Supplied data:
--------------------
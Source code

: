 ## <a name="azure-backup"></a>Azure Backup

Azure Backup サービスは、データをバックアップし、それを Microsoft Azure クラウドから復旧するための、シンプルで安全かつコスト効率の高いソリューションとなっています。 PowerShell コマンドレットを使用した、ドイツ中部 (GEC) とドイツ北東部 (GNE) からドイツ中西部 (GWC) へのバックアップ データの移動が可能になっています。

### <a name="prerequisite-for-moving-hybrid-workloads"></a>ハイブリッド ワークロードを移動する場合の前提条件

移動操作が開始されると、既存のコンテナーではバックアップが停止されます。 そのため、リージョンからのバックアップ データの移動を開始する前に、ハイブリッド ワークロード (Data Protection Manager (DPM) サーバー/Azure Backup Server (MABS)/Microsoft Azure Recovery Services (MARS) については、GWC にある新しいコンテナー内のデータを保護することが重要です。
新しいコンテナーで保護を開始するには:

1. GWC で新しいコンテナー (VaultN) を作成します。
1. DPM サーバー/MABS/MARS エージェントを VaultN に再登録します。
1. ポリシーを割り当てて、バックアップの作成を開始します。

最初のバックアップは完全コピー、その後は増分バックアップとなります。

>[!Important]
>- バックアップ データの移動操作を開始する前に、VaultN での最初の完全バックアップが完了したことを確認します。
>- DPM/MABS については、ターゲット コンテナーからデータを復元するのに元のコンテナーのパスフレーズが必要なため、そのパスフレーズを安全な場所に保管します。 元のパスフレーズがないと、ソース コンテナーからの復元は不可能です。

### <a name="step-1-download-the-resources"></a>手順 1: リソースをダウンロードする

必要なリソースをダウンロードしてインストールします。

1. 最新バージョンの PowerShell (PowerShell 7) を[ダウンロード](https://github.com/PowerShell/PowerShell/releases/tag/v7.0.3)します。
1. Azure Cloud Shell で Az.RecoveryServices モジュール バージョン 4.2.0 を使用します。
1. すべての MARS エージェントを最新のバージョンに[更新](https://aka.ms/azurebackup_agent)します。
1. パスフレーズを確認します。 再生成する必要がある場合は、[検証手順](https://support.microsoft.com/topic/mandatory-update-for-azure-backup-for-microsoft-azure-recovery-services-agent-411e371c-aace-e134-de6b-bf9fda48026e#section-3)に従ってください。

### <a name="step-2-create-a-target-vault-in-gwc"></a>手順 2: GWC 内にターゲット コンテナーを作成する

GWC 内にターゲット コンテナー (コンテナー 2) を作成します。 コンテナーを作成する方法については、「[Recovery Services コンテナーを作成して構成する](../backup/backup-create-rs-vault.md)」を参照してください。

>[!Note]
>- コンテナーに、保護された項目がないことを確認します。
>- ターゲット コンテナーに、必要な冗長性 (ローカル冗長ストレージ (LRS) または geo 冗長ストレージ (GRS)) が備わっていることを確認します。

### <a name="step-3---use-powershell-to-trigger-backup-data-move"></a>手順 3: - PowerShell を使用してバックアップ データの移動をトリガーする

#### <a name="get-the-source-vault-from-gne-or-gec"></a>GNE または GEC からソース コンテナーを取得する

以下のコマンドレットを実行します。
--------------------
How to complete this task: The reply must contain each line of the material, reproduced faithfully.

Exercise answer:
Source code

: ## <a name="azure-backup"></a>Azure Backup

Azure Backup サービスは、データをバックアップし、それを Microsoft Azure クラウドから復旧するための、シンプルで安全かつコスト効率の高いソリューションとなっています。 PowerShell コマンドレットを使用した、ドイツ中部 (GEC) とドイツ北東部 (GNE) からドイツ中西部 (GWC) へのバックアップ データの移動が可能になっています。

### <a name="prerequisite-for-moving-hybrid-workloads"></a>ハイブリッド ワークロードを移動する場合の前提条件

移動操作が開始されると、既存のコンテナーではバックアップが停止されます。 そのため、リージョンからのバックアップ データの移動を開始する前に、ハイブリッド ワークロード (Data Protection Manager (DPM) サーバー/Azure Backup Server (MABS)/Microsoft Azure Recovery Services (MARS) については、GWC にある新しいコンテナー内のデータを保護することが重要です。
新しいコンテナーで保護を開始するには:

1. GWC で新しいコンテナー (VaultN) を作成します。
1. DPM サーバー/MABS/MARS エージェントを VaultN に再登録します。
1. ポリシーを割り当てて、バックアップの作成を開始します。

最初のバックアップは完全コピー、その後は増分バックアップとなります。

>[!Important]
>- バックアップ データの移動操作を開始する前に、VaultN での最初の完全バックアップが完了したことを確認します。
>- DPM/MABS については、ターゲット コンテナーからデータを復元するのに元のコンテナーのパスフレーズが必要なため、そのパスフレーズを安全な場所に保管します。 元のパスフレーズがないと、ソース コンテナーからの復元は不可能です。

### <a name="step-1-download-the-resources"></a>手順 1: リソースをダウンロードする

必要なリソースをダウンロードしてインストールします。

1. 最新バージョンの PowerShell (PowerShell 7) を[ダウンロード](https://github.com/PowerShell/PowerShell/releases/tag/v7.0.3)します。
1. Azure Cloud Shell で Az.RecoveryServices モジュール バージョン 4.2.0 を使用します。
1. すべての MARS エージェントを最新のバージョンに[更新](https://aka.ms/azurebackup_agent)します。
1. パスフレーズを確認します。 再生成する必要がある場合は、[検証手順](https://support.microsoft.com/topic/mandatory-update-for-azure-backup-for-microsoft-azure-recovery-services-agent-411e371c-aace-e134-de6b-bf9fda48026e#section-3)に従ってください。

### <a name="step-2-create-a-target-vault-in-gwc"></a>手順 2: GWC 内にターゲット コンテナーを作成する

GWC 内にターゲット コンテナー (コンテナー 2) を作成します。 コンテナーを作成する方法については、「[Recovery Services コンテナーを作成して構成する](../backup/backup-create-rs-vault.md)」を参照してください。

>[!Note]
>- コンテナーに、保護された項目がないことを確認します。
>- ターゲット コンテナーに、必要な冗長性 (ローカル冗長ストレージ (LRS) または geo 冗長ストレージ (GRS)) が備わっていることを確認します。

### <a name="step-3---use-powershell-to-trigger-backup-data-move"></a>手順 3: - PowerShell を使用してバックアップ データの移動をトリガーする

#### <a name="get-the-source-vault-from-gne-or-gec"></a>GNE または GEC からソース コンテナーを取得する

以下のコマンドレットを実行します。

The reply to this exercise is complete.